==== Dataset records ====

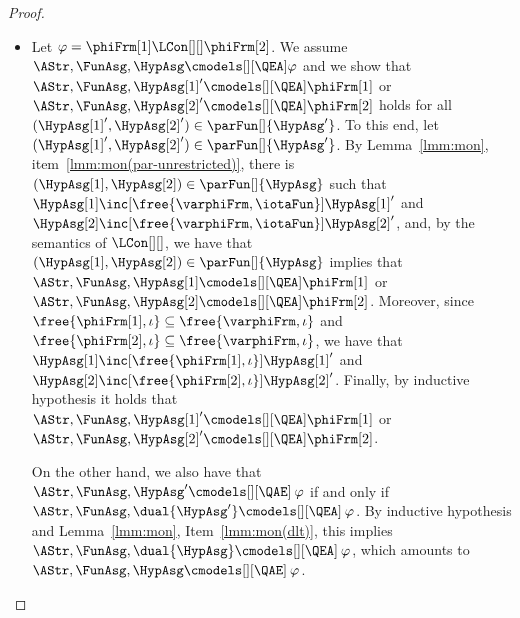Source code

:\documentclass[authoryear]{elsarticle}
\begin{document}
\begin{proof}
\begin{itemize}
  \item Let $\varphi = \phiFrm[1] \LCon[][] \phiFrm[2]$.
    We assume $\AStr, \FunAsg, \HypAsg \cmodels[][\QEA] \varphi$ and we show
    that $\AStr, \FunAsg, \HypAsg[1]' \cmodels[][\QEA] \phiFrm[1]$ or $\AStr,
    \FunAsg, \HypAsg[2]' \cmodels[][\QEA] \phiFrm[2]$ holds for all
    $(\HypAsg[1]', \HypAsg[2]') \in \parFun[]{\HypAsg'}$.
%
    To this end, let $(\HypAsg[1]', \HypAsg[2]') \in
    \parFun[]{\HypAsg'}$.
    By Lemma~\ref{lmm:mon}, item~\ref{lmm:mon(par-unrestricted)}, there is
    $(\HypAsg[1], \HypAsg[2]) \in \parFun[]{\HypAsg}$ such that $\HypAsg[1]
    \inc[\free{\varphiFrm,\iotaFun}] \HypAsg[1]'$ and $\HypAsg[2] \inc[\free{\varphiFrm,\iotaFun}]
    \HypAsg[2]'$, and, by the semantics of $\LCon[][]$, we have that
    $(\HypAsg[1], \HypAsg[2]) \in \parFun[]{\HypAsg}$ implies that $\AStr,
    \FunAsg, \HypAsg[1] \cmodels[][\QEA] \phiFrm[1]$ or $\AStr, \FunAsg,
    \HypAsg[2] \cmodels[][\QEA] \phiFrm[2]$.
%
    Moreover, since $\free{\phiFrm[1],\iota} \subseteq \free{\varphiFrm,\iota}$
    and $\free{\phiFrm[2],\iota} \subseteq \free{\varphiFrm,\iota}$, we have
    that $\HypAsg[1] \inc[\free{\phiFrm[1],\iota}] \HypAsg[1]'$ and $\HypAsg[2]
    \inc[\free{\phiFrm[2],\iota}] \HypAsg[2]'$.
%
    Finally, by inductive hypothesis it holds that $\AStr, \FunAsg, \HypAsg[1]'
    \cmodels[][\QEA] \phiFrm[1]$ or $\AStr, \FunAsg, \HypAsg[2]'
    \cmodels[][\QEA] \phiFrm[2]$.

    On the other hand, we also have that $\AStr, \FunAsg, \HypAsg'
    \cmodels[][\QAE]\: \varphi$ if and only if $\AStr, \FunAsg, \dual{\HypAsg'}
    \cmodels[][\QEA]\: \varphi$.
    By inductive hypothesis and Lemma~\ref{lmm:mon}, Item~\ref{lmm:mon(dlt)},
    this implies $\AStr, \FunAsg, \dual{\HypAsg} \cmodels[][\QEA]\: \varphi$,
    which amounts to $\AStr, \FunAsg, \HypAsg \cmodels[][\QAE]\: \varphi$.
%


\end{itemize}
\end{proof}
\end{document}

====

The answer must be the entries above, printed exactly, with no pictures.

Task response:
Source code

:\documentclass[authoryear]{elsarticle}
\begin{document}
\begin{proof}
\begin{itemize}
  \item Let $\varphi = \phiFrm[1] \LCon[][] \phiFrm[2]$.
    We assume $\AStr, \FunAsg, \HypAsg \cmodels[][\QEA] \varphi$ and we show
    that $\AStr, \FunAsg, \HypAsg[1]' \cmodels[][\QEA] \phiFrm[1]$ or $\AStr,
    \FunAsg, \HypAsg[2]' \cmodels[][\QEA] \phiFrm[2]$ holds for all
    $(\HypAsg[1]', \HypAsg[2]') \in \parFun[]{\HypAsg'}$.
%
    To this end, let $(\HypAsg[1]', \HypAsg[2]') \in
    \parFun[]{\HypAsg'}$.
    By Lemma~\ref{lmm:mon}, item~\ref{lmm:mon(par-unrestricted)}, there is
    $(\HypAsg[1], \HypAsg[2]) \in \parFun[]{\HypAsg}$ such that $\HypAsg[1]
    \inc[\free{\varphiFrm,\iotaFun}] \HypAsg[1]'$ and $\HypAsg[2] \inc[\free{\varphiFrm,\iotaFun}]
    \HypAsg[2]'$, and, by the semantics of $\LCon[][]$, we have that
    $(\HypAsg[1], \HypAsg[2]) \in \parFun[]{\HypAsg}$ implies that $\AStr,
    \FunAsg, \HypAsg[1] \cmodels[][\QEA] \phiFrm[1]$ or $\AStr, \FunAsg,
    \HypAsg[2] \cmodels[][\QEA] \phiFrm[2]$.
%
    Moreover, since $\free{\phiFrm[1],\iota} \subseteq \free{\varphiFrm,\iota}$
    and $\free{\phiFrm[2],\iota} \subseteq \free{\varphiFrm,\iota}$, we have
    that $\HypAsg[1] \inc[\free{\phiFrm[1],\iota}] \HypAsg[1]'$ and $\HypAsg[2]
    \inc[\free{\phiFrm[2],\iota}] \HypAsg[2]'$.
%
    Finally, by inductive hypothesis it holds that $\AStr, \FunAsg, \HypAsg[1]'
    \cmodels[][\QEA] \phiFrm[1]$ or $\AStr, \FunAsg, \HypAsg[2]'
    \cmodels[][\QEA] \phiFrm[2]$.

    On the other hand, we also have that $\AStr, \FunAsg, \HypAsg'
    \cmodels[][\QAE]\: \varphi$ if and only if $\AStr, \FunAsg, \dual{\HypAsg'}
    \cmodels[][\QEA]\: \varphi$.
    By inductive hypothesis and Lemma~\ref{lmm:mon}, Item~\ref{lmm:mon(dlt)},
    this implies $\AStr, \FunAsg, \dual{\HypAsg} \cmodels[][\QEA]\: \varphi$,
    which amounts to $\AStr, \FunAsg, \HypAsg \cmodels[][\QAE]\: \varphi$.
%


\end{itemize}
\end{proof}
\end{document}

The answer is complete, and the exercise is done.